Task item:
Each entry must come back word for word; drop the images as you go.

Document images with source code:
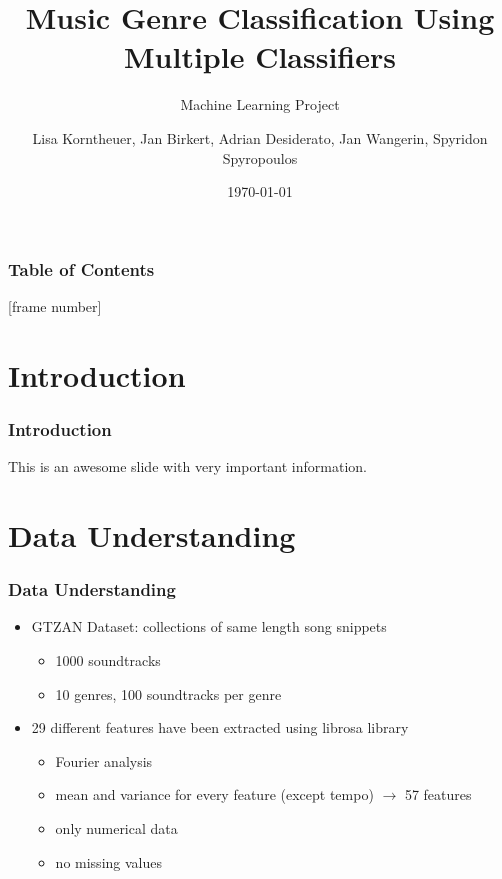 \documentclass[10pt, aspectratio=169]{beamer}
\title{Music Genre Classification Using Multiple Classifiers}
\subtitle{Machine Learning Project}
\author{Lisa Korntheuer, Jan Birkert, Adrian Desiderato, Jan Wangerin, Spyridon Spyropoulos}
\institute{Technische Hochschule Ulm}
\date{\today}
\begin{document}
\newcommand{\subtext}[1]{$_{\text{#1}}$}

\begin{frame}
    \maketitle
\end{frame}
\begin{frame}[noframenumbering]
    \frametitle{Table of Contents}
    \tableofcontents
\end{frame}
\AtBeginSection[]{
        }
        [frame number]
\section{Introduction}
\begin{frame}
    \frametitle{Introduction}
    \begin{outline}
        \1 This is an awesome slide with very important information. 
    \end{outline}
\end{frame}

\section{Data Understanding}
\begin{frame}
    \frametitle{Data Understanding}
    \begin{itemize}\setlength\itemsep{10pt}
        \item GTZAN Dataset: collections of same length song snippets\begin{itemize}
            \item 1000 soundtracks
            \item 10 genres, 100 soundtracks per genre
        \end{itemize}
        \item 29 different features have been extracted using librosa library\begin{itemize}
            \item Fourier analysis
            \item mean and variance for every feature (except tempo) $\rightarrow$ 57 features
            \item only numerical data
            \item no missing values
        \end{itemize}
    \end{itemize}
\end{frame}
\end{document}
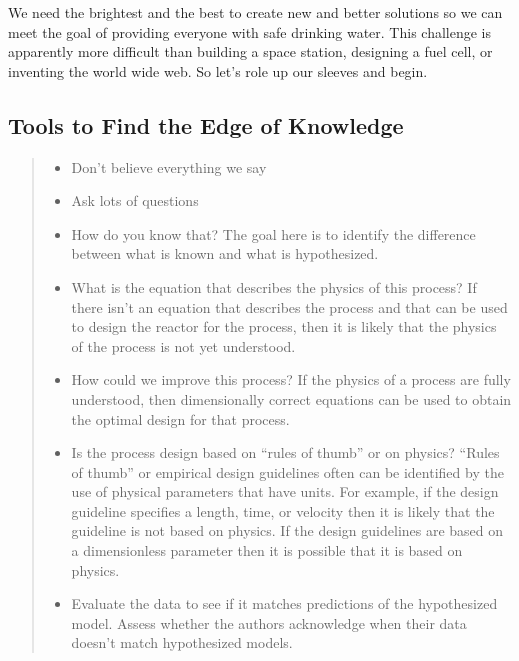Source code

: \documentclass[letterpaper,10pt,english]{sphinxmanual}
\begin{document}
We need the brightest and the best to create new and better solutions so we can meet the goal of providing everyone with safe drinking water. This challenge is apparently more difficult than building a space station, designing a fuel cell, or inventing the world wide web. So let’s role up our sleeves and begin.


\subsection{Tools to Find the Edge of Knowledge}
\label{\detokenize{Introduction/Introduction:tools-to-find-the-edge-of-knowledge}}\label{\detokenize{Introduction/Introduction:heading-tools-to-find-the-edge-of-knowledge}}\begin{quote}
\begin{itemize}
\item {} 
Don’t believe everything we say

\item {} 
Ask lots of questions

\end{itemize}
\begin{itemize}
\item {} 
How do you know that? The goal here is to identify the difference between what is known and what is hypothesized.

\item {} 
What is the equation that describes the physics of this process? If there isn’t an equation that describes the process and that can be used to design the reactor for the process, then it is likely that the physics of the process is not yet understood.

\item {} 
How could we improve this process? If the physics of a process are fully understood, then dimensionally correct equations can be used to obtain the optimal design for that process.

\item {} 
Is the process design based on “rules of thumb” or on physics? “Rules of thumb” or empirical design guidelines often can be identified by the use of physical parameters that have units. For example, if the design guideline specifies a length, time, or velocity then it is likely that the guideline is not based on physics. If the design guidelines are based on a dimensionless parameter then it is possible that it is based on physics.

\end{itemize}
\begin{itemize}
\item {} 
Evaluate the data to see if it matches predictions of the hypothesized model. Assess whether the authors acknowledge when their data doesn’t match hypothesized models.


\end{itemize}
\end{quote}
\end{document}
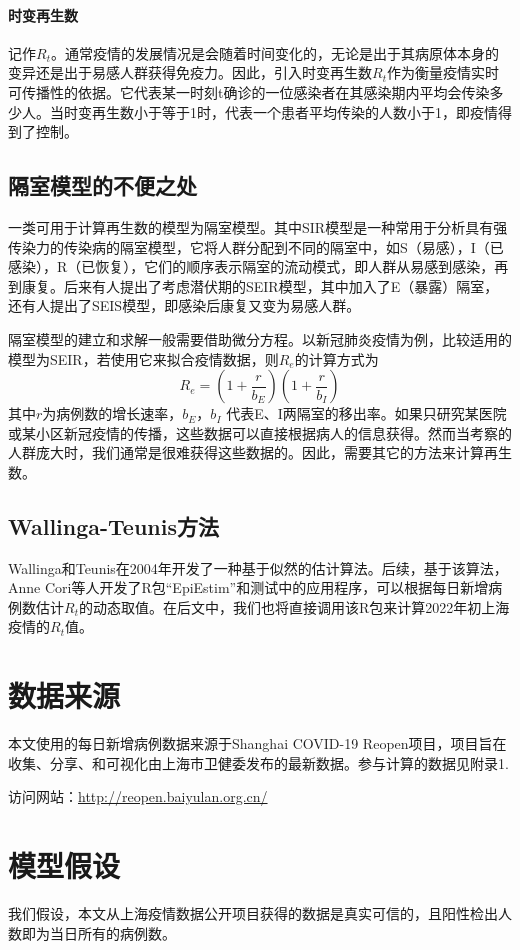\documentclass[a4paper,12pt,onecolumn,twoside]{article}
\begin{document}
\paragraph{时变再生数~}记作$R_{t}$。通常疫情的发展情况是会随着时间变化的，无论是出于其病原体本身的变异还是出于易感人群获得免疫力。因此，引入时变再生数$R_{t}$作为衡量疫情实时可传播性的依据。它代表某一时刻t确诊的一位感染者在其感染期内平均会传染多少人。当时变再生数小于等于1时，代表一个患者平均传染的人数小于1，即疫情得到了控制。
\subsection{隔室模型的不便之处}
一类可用于计算再生数的模型为隔室模型。其中SIR模型是一种常用于分析具有强传染力的传染病的隔室模型，它将人群分配到不同的隔室中，如S（易感），I（已感染），R（已恢复），它们的顺序表示隔室的流动模式，即人群从易感到感染，再到康复。后来有人提出了考虑潜伏期的SEIR模型，其中加入了E（暴露）隔室，还有人提出了SEIS模型，即感染后康复又变为易感人群。\par 
隔室模型的建立和求解一般需要借助微分方程。以新冠肺炎疫情为例，比较适用的模型为SEIR，若使用它来拟合疫情数据，则$R_{e}$的计算方式为
$$R_{e}=(1+\frac{r}{b_{E}})(1+\frac{r}{b_{I}})$$
其中$r$为病例数的增长速率，$b_{E}$，$b_{I}$ 代表E、I两隔室的移出率。如果只研究某医院或某小区新冠疫情的传播，这些数据可以直接根据病人的信息获得。然而当考察的人群庞大时，我们通常是很难获得这些数据的。因此，需要其它的方法来计算再生数。
\subsection{Wallinga-Teunis方法}
Wallinga和Teunis在2004年开发了一种基于似然的估计算法\cite{10.1093/aje/kwh255}。后续，基于该算法，Anne Cori等人开发了R包“EpiEstim”和测试中的应用程序\cite{10.1093/aje/kwt133}，可以根据每日新增病例数估计$R_{t}$的动态取值。在后文中，我们也将直接调用该R包来计算2022年初上海疫情的$R_{t}$值。
\section{数据来源}
本文使用的每日新增病例数据来源于Shanghai COVID-19 Reopen项目，项目旨在收集、分享、和可视化由上海市卫健委发布的最新数据。参与计算的数据见附录1.\par 
访问网站：\href{http://reopen.baiyulan.org.cn/}{http://reopen.baiyulan.org.cn/}
\section{模型假设}
我们假设，本文从上海疫情数据公开项目获得的数据是真实可信的，且阳性检出人数即为当日所有的病例数。
\end{document}
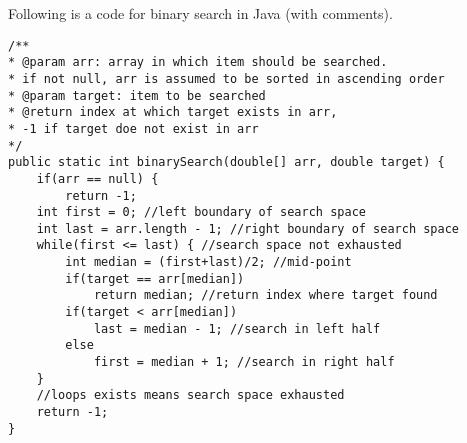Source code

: Following is a code for binary search in Java (with comments).

\begin{lstlisting}[style=junit]
/**
* @param arr: array in which item should be searched.
* if not null, arr is assumed to be sorted in ascending order
* @param target: item to be searched
* @return index at which target exists in arr, 
* -1 if target doe not exist in arr
*/
public static int binarySearch(double[] arr, double target) {
	if(arr == null) {
		return -1;
	int first = 0; //left boundary of search space
	int last = arr.length - 1; //right boundary of search space
	while(first <= last) { //search space not exhausted
		int median = (first+last)/2; //mid-point
		if(target == arr[median])
			return median; //return index where target found
		if(target < arr[median])
			last = median - 1; //search in left half
		else
			first = median + 1; //search in right half
	}
	//loops exists means search space exhausted
	return -1;	
}
\end{lstlisting}

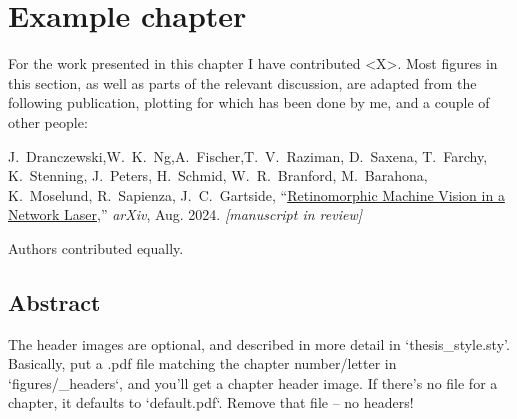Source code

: \chapter{Example chapter}
\label{ch:example}

\begin{originality}
	For the work presented in this chapter I have contributed <X>.
	Most figures in this section, as well as parts of the relevant discussion, are adapted from the following publication, plotting for which has been done by me, and a couple of other people:

	J.~Dranczewski,\footnotemark[1] W.~K.~Ng,\footnotemark[1] A.~Fischer,\footnotemark[1] T.~V.~Raziman, D.~Saxena, T.~Farchy, K.~Stenning, J.~Peters, H.~Schmid, W.~R.~Branford, M.~Barahona, K.~Moselund, R.~Sapienza, J.~C.~Gartside, ``\href{https://doi.org/10.48550/arXiv.2407.15558}{Retinomorphic Machine Vision in a Network Laser},'' \textit{arXiv}, Aug. 2024. \textit{[manuscript in review]}
\end{originality}

\vspace{-1.5em}
{\footnotesize*Authors contributed equally.}

\section*{Abstract}
The header images are optional, and described in more detail in `thesis\_style.sty'. Basically, put a .pdf file matching the chapter number/letter in `figures/\_headers`, and you'll get a chapter header image. If there's no file for a chapter, it defaults to `default.pdf`. Remove that file -- no headers!

\lipsum[1]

Answer section:
 \documentclass[10pt, aspectratio=169]{beamer}
\title{Music Genre Classification Using Multiple Classifiers}
\subtitle{Machine Learning Project}
\author{Lisa Korntheuer, Jan Birkert, Adrian Desiderato, Jan Wangerin, Spyridon Spyropoulos}
\institute{Technische Hochschule Ulm}
\date{\today}
\begin{document}
\newcommand{\subtext}[1]{$_{\text{#1}}$}

\begin{frame}
    \maketitle
\end{frame}
\begin{frame}[noframenumbering]
    \frametitle{Table of Contents}
    \tableofcontents
\end{frame}
\AtBeginSection[]{
        }
        [frame number]
\section{Introduction}
\begin{frame}
    \frametitle{Introduction}
    \begin{outline}
        \1 This is an awesome slide with very important information. 
    \end{outline}
\end{frame}

\section{Data Understanding}
\begin{frame}
    \frametitle{Data Understanding}
    \begin{itemize}\setlength\itemsep{10pt}
        \item GTZAN Dataset: collections of same length song snippets\begin{itemize}
            \item 1000 soundtracks
            \item 10 genres, 100 soundtracks per genre
        \end{itemize}
        \item 29 different features have been extracted using librosa library\begin{itemize}
            \item Fourier analysis
            \item mean and variance for every feature (except tempo) $\rightarrow$ 57 features
            \item only numerical data
            \item no missing values
        \end{itemize}
    \end{itemize}
\end{frame}
\end{document}
Source code

: \documentclass[letterpaper,10pt,english]{sphinxmanual}
\begin{document}
We need the brightest and the best to create new and better solutions so we can meet the goal of providing everyone with safe drinking water. This challenge is apparently more difficult than building a space station, designing a fuel cell, or inventing the world wide web. So let’s role up our sleeves and begin.


\subsection{Tools to Find the Edge of Knowledge}
\label{\detokenize{Introduction/Introduction:tools-to-find-the-edge-of-knowledge}}\label{\detokenize{Introduction/Introduction:heading-tools-to-find-the-edge-of-knowledge}}\begin{quote}
\begin{itemize}
\item {} 
Don’t believe everything we say

\item {} 
Ask lots of questions

\end{itemize}
\begin{itemize}
\item {} 
How do you know that? The goal here is to identify the difference between what is known and what is hypothesized.

\item {} 
What is the equation that describes the physics of this process? If there isn’t an equation that describes the process and that can be used to design the reactor for the process, then it is likely that the physics of the process is not yet understood.

\item {} 
How could we improve this process? If the physics of a process are fully understood, then dimensionally correct equations can be used to obtain the optimal design for that process.

\item {} 
Is the process design based on “rules of thumb” or on physics? “Rules of thumb” or empirical design guidelines often can be identified by the use of physical parameters that have units. For example, if the design guideline specifies a length, time, or velocity then it is likely that the guideline is not based on physics. If the design guidelines are based on a dimensionless parameter then it is possible that it is based on physics.

\end{itemize}
\begin{itemize}
\item {} 
Evaluate the data to see if it matches predictions of the hypothesized model. Assess whether the authors acknowledge when their data doesn’t match hypothesized models.


\end{itemize}
\end{quote}
\end{document}
\documentclass[a4paper,12pt,onecolumn,twoside]{article}
\begin{document}
\paragraph{时变再生数~}记作$R_{t}$。通常疫情的发展情况是会随着时间变化的，无论是出于其病原体本身的变异还是出于易感人群获得免疫力。因此，引入时变再生数$R_{t}$作为衡量疫情实时可传播性的依据。它代表某一时刻t确诊的一位感染者在其感染期内平均会传染多少人。当时变再生数小于等于1时，代表一个患者平均传染的人数小于1，即疫情得到了控制。
\subsection{隔室模型的不便之处}
一类可用于计算再生数的模型为隔室模型。其中SIR模型是一种常用于分析具有强传染力的传染病的隔室模型，它将人群分配到不同的隔室中，如S（易感），I（已感染），R（已恢复），它们的顺序表示隔室的流动模式，即人群从易感到感染，再到康复。后来有人提出了考虑潜伏期的SEIR模型，其中加入了E（暴露）隔室，还有人提出了SEIS模型，即感染后康复又变为易感人群。\par 
隔室模型的建立和求解一般需要借助微分方程。以新冠肺炎疫情为例，比较适用的模型为SEIR，若使用它来拟合疫情数据，则$R_{e}$的计算方式为
$$R_{e}=(1+\frac{r}{b_{E}})(1+\frac{r}{b_{I}})$$
其中$r$为病例数的增长速率，$b_{E}$，$b_{I}$ 代表E、I两隔室的移出率。如果只研究某医院或某小区新冠疫情的传播，这些数据可以直接根据病人的信息获得。然而当考察的人群庞大时，我们通常是很难获得这些数据的。因此，需要其它的方法来计算再生数。
\subsection{Wallinga-Teunis方法}
Wallinga和Teunis在2004年开发了一种基于似然的估计算法\cite{10.1093/aje/kwh255}。后续，基于该算法，Anne Cori等人开发了R包“EpiEstim”和测试中的应用程序\cite{10.1093/aje/kwt133}，可以根据每日新增病例数估计$R_{t}$的动态取值。在后文中，我们也将直接调用该R包来计算2022年初上海疫情的$R_{t}$值。
\section{数据来源}
本文使用的每日新增病例数据来源于Shanghai COVID-19 Reopen项目，项目旨在收集、分享、和可视化由上海市卫健委发布的最新数据。参与计算的数据见附录1.\par 
访问网站：\href{http://reopen.baiyulan.org.cn/}{http://reopen.baiyulan.org.cn/}
\section{模型假设}
我们假设，本文从上海疫情数据公开项目获得的数据是真实可信的，且阳性检出人数即为当日所有的病例数。
\end{document}
Source code

: Following is a code for binary search in Java (with comments).

\begin{lstlisting}[style=junit]
/**
* @param arr: array in which item should be searched.
* if not null, arr is assumed to be sorted in ascending order
* @param target: item to be searched
* @return index at which target exists in arr, 
* -1 if target doe not exist in arr
*/
public static int binarySearch(double[] arr, double target) {
	if(arr == null) {
		return -1;
	int first = 0; //left boundary of search space
	int last = arr.length - 1; //right boundary of search space
	while(first <= last) { //search space not exhausted
		int median = (first+last)/2; //mid-point
		if(target == arr[median])
			return median; //return index where target found
		if(target < arr[median])
			last = median - 1; //search in left half
		else
			first = median + 1; //search in right half
	}
	//loops exists means search space exhausted
	return -1;	
}
\end{lstlisting}

Source code

: \chapter{Example chapter}
\label{ch:example}

\begin{originality}
	For the work presented in this chapter I have contributed <X>.
	Most figures in this section, as well as parts of the relevant discussion, are adapted from the following publication, plotting for which has been done by me, and a couple of other people:

	J.~Dranczewski,\footnotemark[1] W.~K.~Ng,\footnotemark[1] A.~Fischer,\footnotemark[1] T.~V.~Raziman, D.~Saxena, T.~Farchy, K.~Stenning, J.~Peters, H.~Schmid, W.~R.~Branford, M.~Barahona, K.~Moselund, R.~Sapienza, J.~C.~Gartside, ``\href{https://doi.org/10.48550/arXiv.2407.15558}{Retinomorphic Machine Vision in a Network Laser},'' \textit{arXiv}, Aug. 2024. \textit{[manuscript in review]}
\end{originality}

\vspace{-1.5em}
{\footnotesize*Authors contributed equally.}

\section*{Abstract}
The header images are optional, and described in more detail in `thesis\_style.sty'. Basically, put a .pdf file matching the chapter number/letter in `figures/\_headers`, and you'll get a chapter header image. If there's no file for a chapter, it defaults to `default.pdf`. Remove that file -- no headers!

\lipsum[1]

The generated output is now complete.